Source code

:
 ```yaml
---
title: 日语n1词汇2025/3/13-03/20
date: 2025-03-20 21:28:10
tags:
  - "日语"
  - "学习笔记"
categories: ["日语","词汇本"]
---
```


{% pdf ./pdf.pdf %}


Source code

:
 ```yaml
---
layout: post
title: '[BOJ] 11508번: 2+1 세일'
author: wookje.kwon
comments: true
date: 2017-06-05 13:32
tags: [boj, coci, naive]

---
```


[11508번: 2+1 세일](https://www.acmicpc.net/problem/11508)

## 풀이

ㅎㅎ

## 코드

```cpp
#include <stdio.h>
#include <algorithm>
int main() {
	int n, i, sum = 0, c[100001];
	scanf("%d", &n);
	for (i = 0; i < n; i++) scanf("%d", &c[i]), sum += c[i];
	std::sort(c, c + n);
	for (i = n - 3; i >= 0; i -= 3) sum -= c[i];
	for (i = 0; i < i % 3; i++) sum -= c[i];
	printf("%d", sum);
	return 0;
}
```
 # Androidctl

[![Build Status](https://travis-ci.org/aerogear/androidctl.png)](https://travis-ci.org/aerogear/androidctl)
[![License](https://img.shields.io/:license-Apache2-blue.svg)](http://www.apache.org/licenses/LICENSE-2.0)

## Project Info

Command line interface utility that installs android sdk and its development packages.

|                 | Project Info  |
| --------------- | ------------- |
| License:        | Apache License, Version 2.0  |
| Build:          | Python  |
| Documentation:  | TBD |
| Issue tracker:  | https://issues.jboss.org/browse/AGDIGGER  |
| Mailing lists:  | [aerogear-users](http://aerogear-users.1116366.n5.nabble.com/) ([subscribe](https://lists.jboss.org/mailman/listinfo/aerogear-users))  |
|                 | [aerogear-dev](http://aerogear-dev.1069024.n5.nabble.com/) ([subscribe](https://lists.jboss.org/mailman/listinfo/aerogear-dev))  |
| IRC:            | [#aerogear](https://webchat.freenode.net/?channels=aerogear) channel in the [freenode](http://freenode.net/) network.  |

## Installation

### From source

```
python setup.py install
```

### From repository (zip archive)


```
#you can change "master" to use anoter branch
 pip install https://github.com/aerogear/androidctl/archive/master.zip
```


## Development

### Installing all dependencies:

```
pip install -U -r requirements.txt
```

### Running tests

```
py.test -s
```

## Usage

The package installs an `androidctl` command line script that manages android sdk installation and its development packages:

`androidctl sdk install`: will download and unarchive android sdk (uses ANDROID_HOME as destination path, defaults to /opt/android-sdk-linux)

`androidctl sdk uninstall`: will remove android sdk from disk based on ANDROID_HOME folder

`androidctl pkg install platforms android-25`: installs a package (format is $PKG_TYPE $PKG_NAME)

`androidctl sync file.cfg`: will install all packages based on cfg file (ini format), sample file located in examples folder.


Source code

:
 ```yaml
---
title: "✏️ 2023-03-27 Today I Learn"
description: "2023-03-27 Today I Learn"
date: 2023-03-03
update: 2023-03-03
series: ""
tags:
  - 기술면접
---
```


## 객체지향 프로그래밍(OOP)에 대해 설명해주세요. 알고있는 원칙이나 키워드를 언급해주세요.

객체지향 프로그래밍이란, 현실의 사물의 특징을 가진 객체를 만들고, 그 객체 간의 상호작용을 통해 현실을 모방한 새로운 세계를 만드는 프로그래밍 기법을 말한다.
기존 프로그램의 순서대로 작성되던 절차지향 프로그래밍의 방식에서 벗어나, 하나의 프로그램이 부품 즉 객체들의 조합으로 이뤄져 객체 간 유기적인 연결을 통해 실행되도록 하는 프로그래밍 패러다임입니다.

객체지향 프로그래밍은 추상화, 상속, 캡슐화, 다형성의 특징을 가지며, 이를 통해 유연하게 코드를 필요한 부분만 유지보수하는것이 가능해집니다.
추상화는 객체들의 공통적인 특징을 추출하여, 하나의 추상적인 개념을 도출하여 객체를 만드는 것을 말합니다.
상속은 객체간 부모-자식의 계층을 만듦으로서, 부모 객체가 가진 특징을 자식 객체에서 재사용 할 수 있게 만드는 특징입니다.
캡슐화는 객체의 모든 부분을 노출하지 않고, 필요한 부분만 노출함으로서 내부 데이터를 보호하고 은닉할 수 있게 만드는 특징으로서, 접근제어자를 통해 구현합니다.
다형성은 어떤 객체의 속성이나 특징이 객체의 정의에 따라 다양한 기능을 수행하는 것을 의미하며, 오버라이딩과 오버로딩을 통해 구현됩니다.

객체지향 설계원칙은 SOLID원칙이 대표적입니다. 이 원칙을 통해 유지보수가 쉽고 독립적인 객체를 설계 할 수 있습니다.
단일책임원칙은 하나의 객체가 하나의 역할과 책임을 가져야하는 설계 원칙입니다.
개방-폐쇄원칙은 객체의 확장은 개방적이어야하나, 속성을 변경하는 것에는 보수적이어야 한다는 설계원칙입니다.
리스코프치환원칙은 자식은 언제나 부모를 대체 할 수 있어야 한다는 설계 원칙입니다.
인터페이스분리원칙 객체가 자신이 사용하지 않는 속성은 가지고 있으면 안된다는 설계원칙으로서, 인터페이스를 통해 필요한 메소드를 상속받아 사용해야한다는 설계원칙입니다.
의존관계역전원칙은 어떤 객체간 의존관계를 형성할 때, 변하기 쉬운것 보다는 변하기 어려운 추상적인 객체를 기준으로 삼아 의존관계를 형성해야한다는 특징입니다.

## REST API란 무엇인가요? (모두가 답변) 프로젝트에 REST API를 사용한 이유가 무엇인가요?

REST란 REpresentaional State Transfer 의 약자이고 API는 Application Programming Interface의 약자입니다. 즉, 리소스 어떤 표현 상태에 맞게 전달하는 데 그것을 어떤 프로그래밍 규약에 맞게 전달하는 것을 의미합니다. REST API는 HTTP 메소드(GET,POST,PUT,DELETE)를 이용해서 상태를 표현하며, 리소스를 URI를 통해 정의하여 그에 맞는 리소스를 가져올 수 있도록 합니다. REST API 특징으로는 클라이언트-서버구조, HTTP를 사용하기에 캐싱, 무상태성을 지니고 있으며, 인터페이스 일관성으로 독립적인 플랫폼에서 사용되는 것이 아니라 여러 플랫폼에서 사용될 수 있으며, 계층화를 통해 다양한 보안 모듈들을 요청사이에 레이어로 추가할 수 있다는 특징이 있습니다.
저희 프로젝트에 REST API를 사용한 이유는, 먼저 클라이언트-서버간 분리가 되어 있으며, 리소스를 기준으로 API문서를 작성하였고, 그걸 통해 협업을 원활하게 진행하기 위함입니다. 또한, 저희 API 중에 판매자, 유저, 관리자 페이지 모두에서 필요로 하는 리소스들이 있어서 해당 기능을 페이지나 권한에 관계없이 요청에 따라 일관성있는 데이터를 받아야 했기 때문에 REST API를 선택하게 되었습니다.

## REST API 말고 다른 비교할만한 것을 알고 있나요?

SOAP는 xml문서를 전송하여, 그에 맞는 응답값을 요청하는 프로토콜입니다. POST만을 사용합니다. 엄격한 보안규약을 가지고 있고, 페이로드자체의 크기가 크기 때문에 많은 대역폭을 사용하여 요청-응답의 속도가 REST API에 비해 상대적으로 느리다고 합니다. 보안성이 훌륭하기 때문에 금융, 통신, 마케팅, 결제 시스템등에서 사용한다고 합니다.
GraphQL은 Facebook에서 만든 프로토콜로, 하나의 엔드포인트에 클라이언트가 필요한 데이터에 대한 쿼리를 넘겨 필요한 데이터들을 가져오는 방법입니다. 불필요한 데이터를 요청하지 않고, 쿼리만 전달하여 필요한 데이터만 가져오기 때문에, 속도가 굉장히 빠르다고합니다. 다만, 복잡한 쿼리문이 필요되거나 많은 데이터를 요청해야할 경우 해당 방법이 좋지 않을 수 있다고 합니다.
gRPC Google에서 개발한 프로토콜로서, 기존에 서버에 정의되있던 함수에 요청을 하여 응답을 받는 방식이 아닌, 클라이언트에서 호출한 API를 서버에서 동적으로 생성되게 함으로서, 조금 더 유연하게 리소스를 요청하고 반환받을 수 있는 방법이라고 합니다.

* Exercise objective
Establish how many lines of the records contain the string "추상적인" and state that number without elaboration.

* Answer section
2